Records from a collection:
****************************************
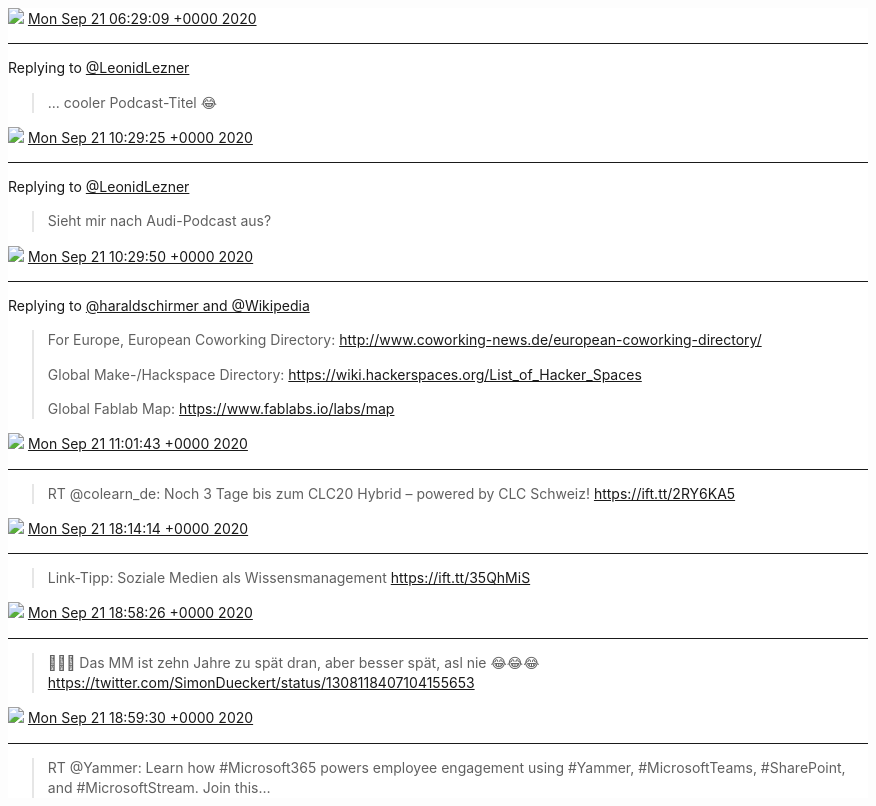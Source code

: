 <img src="media/tweet.ico" width="12" /> [Mon Sep 21 06:29:09 +0000 2020](https://twitter.com/SimonDueckert/status/1307929842051158017)

----

Replying to [@LeonidLezner](https://twitter.com/LeonidLezner/status/1307988504404733954)

> ... cooler Podcast-Titel 😂

<img src="media/tweet.ico" width="12" /> [Mon Sep 21 10:29:25 +0000 2020](https://twitter.com/SimonDueckert/status/1307990307301138438)

----

Replying to [@LeonidLezner](https://twitter.com/SimonDueckert/status/1307990307301138438)

> Sieht mir nach Audi-Podcast aus?

<img src="media/tweet.ico" width="12" /> [Mon Sep 21 10:29:50 +0000 2020](https://twitter.com/SimonDueckert/status/1307990412985085954)

----

Replying to [@haraldschirmer and @Wikipedia](https://twitter.com/haraldschirmer/status/1307997027893227520)

> For Europe, European Coworking Directory: http://www.coworking-news.de/european-coworking-directory/
> 
> Global Make-/Hackspace Directory: https://wiki.hackerspaces.org/List_of_Hacker_Spaces
> 
> Global Fablab Map: https://www.fablabs.io/labs/map

<img src="media/tweet.ico" width="12" /> [Mon Sep 21 11:01:43 +0000 2020](https://twitter.com/SimonDueckert/status/1307998438290849796)

----

> RT @colearn_de: Noch 3 Tage bis zum CLC20 Hybrid – powered by CLC Schweiz! https://ift.tt/2RY6KA5

<img src="media/tweet.ico" width="12" /> [Mon Sep 21 18:14:14 +0000 2020](https://twitter.com/SimonDueckert/status/1308107282765537280)

----

> Link-Tipp: Soziale Medien als Wissensmanagement https://ift.tt/35QhMiS

<img src="media/tweet.ico" width="12" /> [Mon Sep 21 18:58:26 +0000 2020](https://twitter.com/SimonDueckert/status/1308118407104155653)

----

> 🤣🤣🤣 Das MM ist zehn Jahre zu spät dran, aber besser spät, asl nie 😂😂😂 https://twitter.com/SimonDueckert/status/1308118407104155653

<img src="media/tweet.ico" width="12" /> [Mon Sep 21 18:59:30 +0000 2020](https://twitter.com/SimonDueckert/status/1308118677057871879)

----

> RT @Yammer: Learn how #Microsoft365 powers employee engagement using #Yammer, #MicrosoftTeams, #SharePoint, and #MicrosoftStream. Join this…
****************************************
Assignment
The required result is the entries above, printed exactly from the first line through the line with "cooler Podcast-Titel 😂", pictures excluded.

Answer to this exercise
Source code

: <img src="media/tweet.ico" width="12" /> [Mon Sep 21 06:29:09 +0000 2020](https://twitter.com/SimonDueckert/status/1307929842051158017)

----

Replying to [@LeonidLezner](https://twitter.com/LeonidLezner/status/1307988504404733954)

> ... cooler Podcast-Titel 😂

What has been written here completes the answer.